Posts have sprung up and tweets have been written to answer the question: has the Hayes trial changed your views on the death penalty? One reporter tweeted, wondering out loud what the lessons to be learned from this trial were. Lessons from what part of the trial and for whom, is the natural follow up, but that’s perhaps for another post on another day.

We’re never going to get honest answers in the death penalty debate, if we don’t ask the right questions. The first, taken from this tweet in the aftermath of the execution of Teresa Lewis (update: added this link to an editorial on Lewis’ execution and the response to that execution and what the death penalty says about us, which mirrors to some extent the views expressed in this post):

the state kills people, who have killed people, to prove that killing people is wrong

Think about it, mull it over and decide if you agree with that statement or disagree. And if you disagree, ask yourself, what part of the statement do I disagree with? Is it that the State doesn’t “kill” someone? So, what then, does the State do? And is the State not trying to prove that it is unacceptable in society to take someone else’s life? The hypocrisy in that statement – and its pointed message – is inescapable.

And then one must further ask: am I okay with that hypocrisy? One commenter to my previous post about the Cheshire case wrote:

Gideon, when you say that people who want Hayes executed are as bad as he is, you descend into the very muck you excoriate. It shows what a hypocrite you are. Get off your high horse. With all of the injustice in the world, it’s amazing that you spend even one second worrying about how people, seeing a vile guy piss himself, laugh.

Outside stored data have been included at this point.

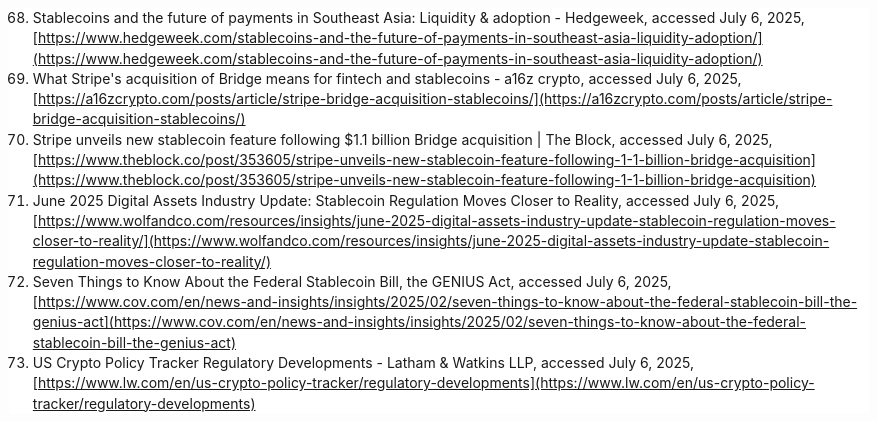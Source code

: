 68. Stablecoins and the future of payments in Southeast Asia: Liquidity & adoption \- Hedgeweek, accessed July 6, 2025, [https://www.hedgeweek.com/stablecoins-and-the-future-of-payments-in-southeast-asia-liquidity-adoption/](https://www.hedgeweek.com/stablecoins-and-the-future-of-payments-in-southeast-asia-liquidity-adoption/)  
69. What Stripe's acquisition of Bridge means for fintech and stablecoins \- a16z crypto, accessed July 6, 2025, [https://a16zcrypto.com/posts/article/stripe-bridge-acquisition-stablecoins/](https://a16zcrypto.com/posts/article/stripe-bridge-acquisition-stablecoins/)  
70. Stripe unveils new stablecoin feature following $1.1 billion Bridge acquisition | The Block, accessed July 6, 2025, [https://www.theblock.co/post/353605/stripe-unveils-new-stablecoin-feature-following-1-1-billion-bridge-acquisition](https://www.theblock.co/post/353605/stripe-unveils-new-stablecoin-feature-following-1-1-billion-bridge-acquisition)  
71. June 2025 Digital Assets Industry Update: Stablecoin Regulation Moves Closer to Reality, accessed July 6, 2025, [https://www.wolfandco.com/resources/insights/june-2025-digital-assets-industry-update-stablecoin-regulation-moves-closer-to-reality/](https://www.wolfandco.com/resources/insights/june-2025-digital-assets-industry-update-stablecoin-regulation-moves-closer-to-reality/)  
72. Seven Things to Know About the Federal Stablecoin Bill, the GENIUS Act, accessed July 6, 2025, [https://www.cov.com/en/news-and-insights/insights/2025/02/seven-things-to-know-about-the-federal-stablecoin-bill-the-genius-act](https://www.cov.com/en/news-and-insights/insights/2025/02/seven-things-to-know-about-the-federal-stablecoin-bill-the-genius-act)  
73. US Crypto Policy Tracker Regulatory Developments \- Latham & Watkins LLP, accessed July 6, 2025, [https://www.lw.com/en/us-crypto-policy-tracker/regulatory-developments](https://www.lw.com/en/us-crypto-policy-tracker/regulatory-developments)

The comment, of course, does nothing to counter my original point: that by wanting the State to execute a man, we are no better than the man who committed these crimes. What, really, is the difference? We can get on our high horses and throw around words like justice, but in the end, we must confront the fact that we are – at some level – okay with murdering the right people. And the blind rage of vengeance shields us from asking that question of ourselves: if we support the death penalty, are we okay with murder?

Would those that so vigorously and vocally want Steven Hayes to be executed forthwith gladly step up to the injection chamber? What if it were a firing squad? Would they that are in favor of this punishment willingly step in front of another breathing, living human being and pull the trigger and watch the life leave him and stand over a cold, lifeless body, and be able to live with that knowledge for the rest of their lives?

Because if you are not, then you have no business asking 12 other people to do essentially that. And that question must – I don’t see how it cannot – bring home the hypocrisy in killing a man to prove that killing another man is morally unacceptable. We cannot be the evil that we want to condemn others for; rather, we must be the change that we wish to see in the world – that is, if we want others not to kill, we must not kill either.

To those who say “I’m normally against the death penalty, but in this case…”, I say you lie. I say either you were never against the death penalty, or you are now in favor of the death penalty. Because the moral opposition to the death penalty does not and cannot change depending on the particularly heinous nature of the crime or a value judgment about the quality of the victims.

In fact, I would venture to say that those who are against the death penalty for socio-economic reasons aren’t really against the death penalty in principle; just against its application.

For the only question to determine if you are against the death penalty in principle is: do I think it is morally and socially acceptable to kill another person. If the answer is no, then you must be against the ultimate penalty.

And that is the question we must be asking ourselves, while the bloodlust in us continues to grow.